I'm doing a bit or reading and dabbling the in the world of sound with the hope that it will help me to tackle an interesting future project. One of the first steps to a successful project is to know more about what the project will actually entail. Right now I'm in exploratory mode. It's a bit like doing drills in sports or practicing simple songs from a book that are not really super interesting to you except for helping you learn the instrument you want to learn. I'm thinking about learning to "play" the signal processor, but it seemed like a good start to learn to produce signals first. And sound signals are what interest me at the moment.

Sound is pretty complicated, but we'll start with one of the most basic of sounds and what it takes to make them in Windows, writing in F#. Our goal in this post is to play sounds asynchronously in F# Interactive.
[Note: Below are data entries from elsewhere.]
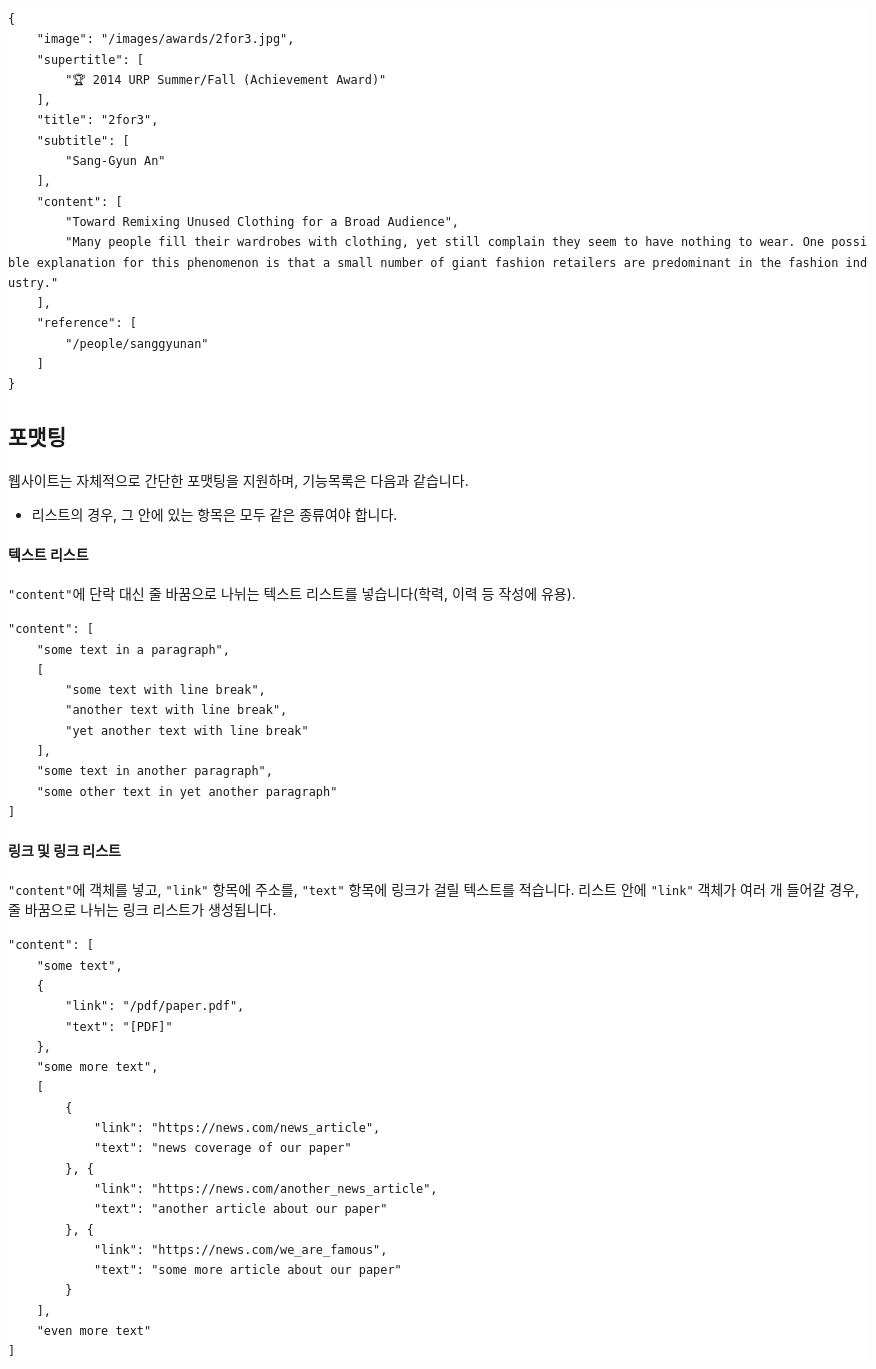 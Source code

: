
 ```
{
    "image": "/images/awards/2for3.jpg",
    "supertitle": [
        "🏆 2014 URP Summer/Fall (Achievement Award)"
    ],
    "title": "2for3",
    "subtitle": [
        "Sang-Gyun An"
    ],
    "content": [
        "Toward Remixing Unused Clothing for a Broad Audience",
        "Many people fill their wardrobes with clothing, yet still complain they seem to have nothing to wear. One possible explanation for this phenomenon is that a small number of giant fashion retailers are predominant in the fashion industry."
    ],
    "reference": [
        "/people/sanggyunan"
    ]
}
```
## 포맷팅
웹사이트는 자체적으로 간단한 포맷팅을 지원하며, 기능목록은 다음과 같습니다.
  * 리스트의 경우, 그 안에 있는 항목은 모두 같은 종류여야 합니다.
#### 텍스트 리스트
`"content"`에 단락 대신 줄 바꿈으로 나뉘는 텍스트 리스트를 넣습니다(학력, 이력 등 작성에 유용).
```
"content": [
    "some text in a paragraph",
    [
        "some text with line break",
        "another text with line break",
        "yet another text with line break"
    ],
    "some text in another paragraph",
    "some other text in yet another paragraph"
]
```
#### 링크 및 링크 리스트
`"content"`에 객체를 넣고, `"link"` 항목에 주소를, `"text"` 항목에 링크가 걸릴 텍스트를 적습니다. 리스트 안에 `"link"` 객체가 여러 개 들어갈 경우, 줄 바꿈으로 나뉘는 링크 리스트가 생성됩니다.
```
"content": [
    "some text",
    {
        "link": "/pdf/paper.pdf",
        "text": "[PDF]"
    },
    "some more text",
    [
        {
            "link": "https://news.com/news_article",
            "text": "news coverage of our paper"
        }, {
            "link": "https://news.com/another_news_article",
            "text": "another article about our paper"
        }, {
            "link": "https://news.com/we_are_famous",
            "text": "some more article about our paper"
        }
    ],
    "even more text"
]
```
The first iteration of this comes from Shawn Kovac's response to his own question found here at Stack Overflow. Below is my port to F#. I have used the use keyword to let F# handle the Disposable interfaces on the stream and writer to take care of all the closing issues. It's important to note that the memory stream must remain open while the sound is playing, which means this routine is stuck as synchronous.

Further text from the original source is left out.